Rotstift bei Zug-Angebot

MAINZ. (win) Das Land will den Rheinland-Pfalz-Takt trotz einer Kürzung der Bundeszuschüsse "in seiner Substanz" erhalten. Die FDP fürchtet massive Kürzungen beim Zug-Angebot des Vorzeigemodells.

Nach der in Berlin beschlossenen Kürzung der Regionalisierungsmittel werden rund 147 Millionen Euro weniger Bundesgelder als geplant bis 2010 für den Schienenverkehr nach Rheinland-Pfalz fließen. Werde dieser Betrag eingespart, drohe eine drastische Kürzung des Zug-Angebotes, warnte der frühere Verkehrs-Staatssekretär Günter Eymael (FDP) im Landtag.

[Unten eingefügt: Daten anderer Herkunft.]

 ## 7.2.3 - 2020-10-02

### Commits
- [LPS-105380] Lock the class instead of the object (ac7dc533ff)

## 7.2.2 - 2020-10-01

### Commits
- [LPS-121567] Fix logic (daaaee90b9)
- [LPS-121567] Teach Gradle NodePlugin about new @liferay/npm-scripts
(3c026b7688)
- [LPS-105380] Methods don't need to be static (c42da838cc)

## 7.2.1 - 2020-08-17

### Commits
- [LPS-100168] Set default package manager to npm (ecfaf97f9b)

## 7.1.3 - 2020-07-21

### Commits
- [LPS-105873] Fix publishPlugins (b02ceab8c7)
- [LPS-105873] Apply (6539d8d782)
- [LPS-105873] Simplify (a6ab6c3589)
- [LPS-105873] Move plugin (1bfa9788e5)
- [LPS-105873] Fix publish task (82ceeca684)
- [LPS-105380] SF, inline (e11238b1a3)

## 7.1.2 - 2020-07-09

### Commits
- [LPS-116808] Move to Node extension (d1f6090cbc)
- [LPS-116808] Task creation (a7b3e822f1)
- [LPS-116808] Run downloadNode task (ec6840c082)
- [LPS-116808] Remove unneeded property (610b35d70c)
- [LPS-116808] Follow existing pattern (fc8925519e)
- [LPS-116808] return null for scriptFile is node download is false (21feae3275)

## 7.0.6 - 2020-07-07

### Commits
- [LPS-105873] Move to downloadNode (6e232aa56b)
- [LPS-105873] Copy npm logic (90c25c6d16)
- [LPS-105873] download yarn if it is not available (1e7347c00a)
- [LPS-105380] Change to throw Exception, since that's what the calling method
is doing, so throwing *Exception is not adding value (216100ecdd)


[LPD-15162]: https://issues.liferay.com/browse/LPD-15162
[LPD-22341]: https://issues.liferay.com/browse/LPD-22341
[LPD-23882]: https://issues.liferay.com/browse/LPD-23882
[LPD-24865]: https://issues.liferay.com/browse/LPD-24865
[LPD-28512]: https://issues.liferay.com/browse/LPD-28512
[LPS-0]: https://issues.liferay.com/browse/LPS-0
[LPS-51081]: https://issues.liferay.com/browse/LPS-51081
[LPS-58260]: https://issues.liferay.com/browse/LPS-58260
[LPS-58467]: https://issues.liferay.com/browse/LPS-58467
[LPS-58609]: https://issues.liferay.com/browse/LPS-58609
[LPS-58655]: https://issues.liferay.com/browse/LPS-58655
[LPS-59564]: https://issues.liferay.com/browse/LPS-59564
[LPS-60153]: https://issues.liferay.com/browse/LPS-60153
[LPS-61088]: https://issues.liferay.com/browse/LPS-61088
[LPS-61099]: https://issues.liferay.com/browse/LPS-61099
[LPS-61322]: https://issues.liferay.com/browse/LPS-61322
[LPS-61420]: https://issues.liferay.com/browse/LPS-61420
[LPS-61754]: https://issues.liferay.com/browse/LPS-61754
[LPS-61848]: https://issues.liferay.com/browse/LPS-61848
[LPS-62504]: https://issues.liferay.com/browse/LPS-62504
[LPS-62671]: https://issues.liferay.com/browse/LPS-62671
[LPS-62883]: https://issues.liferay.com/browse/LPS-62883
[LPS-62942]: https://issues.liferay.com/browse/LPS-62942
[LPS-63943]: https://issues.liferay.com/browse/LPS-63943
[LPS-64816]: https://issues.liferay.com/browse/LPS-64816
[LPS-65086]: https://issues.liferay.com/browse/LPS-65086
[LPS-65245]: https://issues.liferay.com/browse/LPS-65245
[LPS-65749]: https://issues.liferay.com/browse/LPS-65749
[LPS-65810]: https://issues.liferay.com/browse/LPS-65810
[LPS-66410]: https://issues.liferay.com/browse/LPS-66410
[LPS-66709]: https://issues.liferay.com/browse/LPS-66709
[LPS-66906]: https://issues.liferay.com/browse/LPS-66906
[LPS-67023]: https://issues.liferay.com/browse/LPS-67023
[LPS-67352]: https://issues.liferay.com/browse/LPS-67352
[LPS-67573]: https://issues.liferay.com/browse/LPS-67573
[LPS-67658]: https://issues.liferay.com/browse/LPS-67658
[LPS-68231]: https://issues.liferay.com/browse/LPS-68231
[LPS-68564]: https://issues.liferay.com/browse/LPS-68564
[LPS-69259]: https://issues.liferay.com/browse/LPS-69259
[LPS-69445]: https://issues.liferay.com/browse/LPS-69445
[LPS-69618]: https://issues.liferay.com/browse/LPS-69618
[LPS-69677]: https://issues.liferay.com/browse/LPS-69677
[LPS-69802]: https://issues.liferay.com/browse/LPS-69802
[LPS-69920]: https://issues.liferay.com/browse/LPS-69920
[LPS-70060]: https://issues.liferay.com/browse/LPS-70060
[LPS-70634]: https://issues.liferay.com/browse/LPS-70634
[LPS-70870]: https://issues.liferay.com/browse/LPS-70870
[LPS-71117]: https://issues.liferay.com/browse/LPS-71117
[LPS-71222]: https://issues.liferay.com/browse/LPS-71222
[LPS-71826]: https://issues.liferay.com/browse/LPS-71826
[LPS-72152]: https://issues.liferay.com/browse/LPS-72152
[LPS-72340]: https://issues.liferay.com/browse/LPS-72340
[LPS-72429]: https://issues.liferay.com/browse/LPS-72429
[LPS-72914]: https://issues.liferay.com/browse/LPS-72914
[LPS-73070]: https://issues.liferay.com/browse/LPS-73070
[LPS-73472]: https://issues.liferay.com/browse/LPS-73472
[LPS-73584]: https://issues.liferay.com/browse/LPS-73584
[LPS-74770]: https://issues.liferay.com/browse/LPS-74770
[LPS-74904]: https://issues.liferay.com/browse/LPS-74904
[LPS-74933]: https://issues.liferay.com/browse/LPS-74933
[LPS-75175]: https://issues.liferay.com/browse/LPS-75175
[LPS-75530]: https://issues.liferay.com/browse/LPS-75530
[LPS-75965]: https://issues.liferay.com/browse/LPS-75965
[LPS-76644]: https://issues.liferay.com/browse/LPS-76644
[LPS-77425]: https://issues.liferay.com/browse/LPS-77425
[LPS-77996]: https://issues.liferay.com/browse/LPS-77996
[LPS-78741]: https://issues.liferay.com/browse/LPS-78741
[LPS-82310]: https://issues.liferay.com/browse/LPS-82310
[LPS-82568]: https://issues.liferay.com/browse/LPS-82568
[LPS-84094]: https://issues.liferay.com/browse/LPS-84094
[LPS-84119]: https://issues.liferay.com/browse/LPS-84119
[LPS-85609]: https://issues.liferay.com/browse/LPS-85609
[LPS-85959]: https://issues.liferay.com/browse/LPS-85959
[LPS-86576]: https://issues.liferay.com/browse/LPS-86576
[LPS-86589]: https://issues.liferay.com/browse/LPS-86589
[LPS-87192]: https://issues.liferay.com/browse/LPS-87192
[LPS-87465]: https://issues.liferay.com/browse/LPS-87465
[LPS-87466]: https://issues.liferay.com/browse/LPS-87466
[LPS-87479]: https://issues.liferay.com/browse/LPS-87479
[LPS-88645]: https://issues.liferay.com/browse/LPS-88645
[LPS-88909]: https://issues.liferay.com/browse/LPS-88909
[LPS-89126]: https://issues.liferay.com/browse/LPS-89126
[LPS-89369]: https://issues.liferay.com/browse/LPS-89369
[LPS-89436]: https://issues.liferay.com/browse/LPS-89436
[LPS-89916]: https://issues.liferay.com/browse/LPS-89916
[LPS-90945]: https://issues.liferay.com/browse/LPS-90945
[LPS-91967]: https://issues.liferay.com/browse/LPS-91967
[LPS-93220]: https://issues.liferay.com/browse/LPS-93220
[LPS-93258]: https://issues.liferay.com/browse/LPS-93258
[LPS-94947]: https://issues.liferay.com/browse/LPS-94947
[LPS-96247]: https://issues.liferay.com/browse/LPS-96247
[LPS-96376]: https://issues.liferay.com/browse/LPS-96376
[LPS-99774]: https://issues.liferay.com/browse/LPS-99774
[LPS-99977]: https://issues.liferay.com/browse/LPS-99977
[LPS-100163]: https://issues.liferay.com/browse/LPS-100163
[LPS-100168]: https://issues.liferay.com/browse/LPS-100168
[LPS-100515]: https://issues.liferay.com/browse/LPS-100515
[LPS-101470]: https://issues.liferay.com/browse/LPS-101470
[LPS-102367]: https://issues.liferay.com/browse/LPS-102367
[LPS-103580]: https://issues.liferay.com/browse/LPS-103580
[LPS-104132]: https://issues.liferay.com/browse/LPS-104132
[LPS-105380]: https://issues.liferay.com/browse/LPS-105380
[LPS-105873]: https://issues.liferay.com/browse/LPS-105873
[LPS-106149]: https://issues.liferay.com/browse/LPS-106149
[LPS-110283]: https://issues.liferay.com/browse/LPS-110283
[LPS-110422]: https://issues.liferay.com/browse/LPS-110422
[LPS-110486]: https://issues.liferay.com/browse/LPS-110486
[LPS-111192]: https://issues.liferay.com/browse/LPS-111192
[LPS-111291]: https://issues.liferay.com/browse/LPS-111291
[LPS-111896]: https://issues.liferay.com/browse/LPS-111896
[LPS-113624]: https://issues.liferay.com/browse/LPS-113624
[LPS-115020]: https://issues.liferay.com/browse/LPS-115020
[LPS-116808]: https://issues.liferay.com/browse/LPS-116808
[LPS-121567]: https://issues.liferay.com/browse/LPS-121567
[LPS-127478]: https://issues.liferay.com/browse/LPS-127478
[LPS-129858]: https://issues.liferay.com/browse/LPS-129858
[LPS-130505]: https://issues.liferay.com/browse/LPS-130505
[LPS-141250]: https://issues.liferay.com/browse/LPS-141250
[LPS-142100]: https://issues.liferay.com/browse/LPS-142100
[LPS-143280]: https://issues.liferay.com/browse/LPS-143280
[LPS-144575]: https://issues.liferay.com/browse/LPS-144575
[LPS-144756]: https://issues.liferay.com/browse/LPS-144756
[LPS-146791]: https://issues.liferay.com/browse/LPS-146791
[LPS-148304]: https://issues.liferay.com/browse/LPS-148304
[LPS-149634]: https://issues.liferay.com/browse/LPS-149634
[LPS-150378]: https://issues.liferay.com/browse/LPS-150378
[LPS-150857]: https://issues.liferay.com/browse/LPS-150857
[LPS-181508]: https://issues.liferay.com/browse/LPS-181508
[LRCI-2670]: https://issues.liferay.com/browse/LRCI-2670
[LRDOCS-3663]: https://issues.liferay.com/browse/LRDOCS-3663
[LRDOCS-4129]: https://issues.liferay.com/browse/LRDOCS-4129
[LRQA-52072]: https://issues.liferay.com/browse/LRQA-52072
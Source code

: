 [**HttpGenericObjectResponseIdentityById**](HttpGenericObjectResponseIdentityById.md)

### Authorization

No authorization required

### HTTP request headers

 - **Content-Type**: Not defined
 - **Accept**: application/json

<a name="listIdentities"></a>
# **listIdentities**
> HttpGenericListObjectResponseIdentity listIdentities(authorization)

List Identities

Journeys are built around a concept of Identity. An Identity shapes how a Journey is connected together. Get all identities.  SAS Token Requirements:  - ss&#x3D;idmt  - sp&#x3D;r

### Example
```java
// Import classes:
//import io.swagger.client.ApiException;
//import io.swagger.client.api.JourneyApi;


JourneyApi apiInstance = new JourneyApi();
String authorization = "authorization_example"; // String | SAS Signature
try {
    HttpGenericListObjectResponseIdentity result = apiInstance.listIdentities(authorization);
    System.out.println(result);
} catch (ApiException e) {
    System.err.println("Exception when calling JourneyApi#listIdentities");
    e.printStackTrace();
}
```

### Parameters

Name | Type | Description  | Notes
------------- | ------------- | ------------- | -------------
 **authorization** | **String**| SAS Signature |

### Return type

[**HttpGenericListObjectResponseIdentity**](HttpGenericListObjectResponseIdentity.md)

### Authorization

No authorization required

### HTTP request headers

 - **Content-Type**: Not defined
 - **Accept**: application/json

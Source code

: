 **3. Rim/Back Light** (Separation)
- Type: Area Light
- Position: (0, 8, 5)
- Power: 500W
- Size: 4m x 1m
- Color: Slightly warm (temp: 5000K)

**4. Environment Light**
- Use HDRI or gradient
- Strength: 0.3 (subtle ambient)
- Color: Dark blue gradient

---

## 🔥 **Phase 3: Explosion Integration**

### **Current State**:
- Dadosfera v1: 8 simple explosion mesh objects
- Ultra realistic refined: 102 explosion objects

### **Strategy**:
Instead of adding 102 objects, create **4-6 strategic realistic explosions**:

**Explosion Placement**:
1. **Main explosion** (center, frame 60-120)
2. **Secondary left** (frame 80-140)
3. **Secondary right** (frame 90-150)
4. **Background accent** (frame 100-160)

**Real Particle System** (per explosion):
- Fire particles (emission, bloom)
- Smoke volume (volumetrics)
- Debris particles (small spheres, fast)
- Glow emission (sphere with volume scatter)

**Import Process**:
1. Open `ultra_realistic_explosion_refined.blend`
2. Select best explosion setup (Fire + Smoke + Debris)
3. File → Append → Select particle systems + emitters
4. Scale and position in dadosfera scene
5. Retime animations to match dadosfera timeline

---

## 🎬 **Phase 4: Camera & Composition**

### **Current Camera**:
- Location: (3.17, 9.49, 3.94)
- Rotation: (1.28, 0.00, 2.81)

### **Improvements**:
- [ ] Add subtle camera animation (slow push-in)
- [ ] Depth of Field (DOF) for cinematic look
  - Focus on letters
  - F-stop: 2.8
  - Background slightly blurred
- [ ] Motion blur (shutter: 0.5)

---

Die Folge wären weniger Fahrgäste, höhere Preise und weniger Anbindungen für den ländlichen Raum. Ministerpräsident Kurt Beck reklamierte für sich, noch stärkere Kürzungen verhindert und einen erneuten Anstieg der Mittel ab 2009 erreicht zu haben. Er setzt vor allem auf Einsparungen durch mehr Wettbewerb bei der Ausschreibung des Betriebs von Bahnstrecken. Nach den Worten von Wirtschaftsminister Hendrik Hering will das Land den Rheinland-Pfalz-Takt mit seinen landesweit verknüpften Angeboten "in seiner Substanz" erhalten. Zumindest teilweise sollen Rücklagen eingesetzt werden.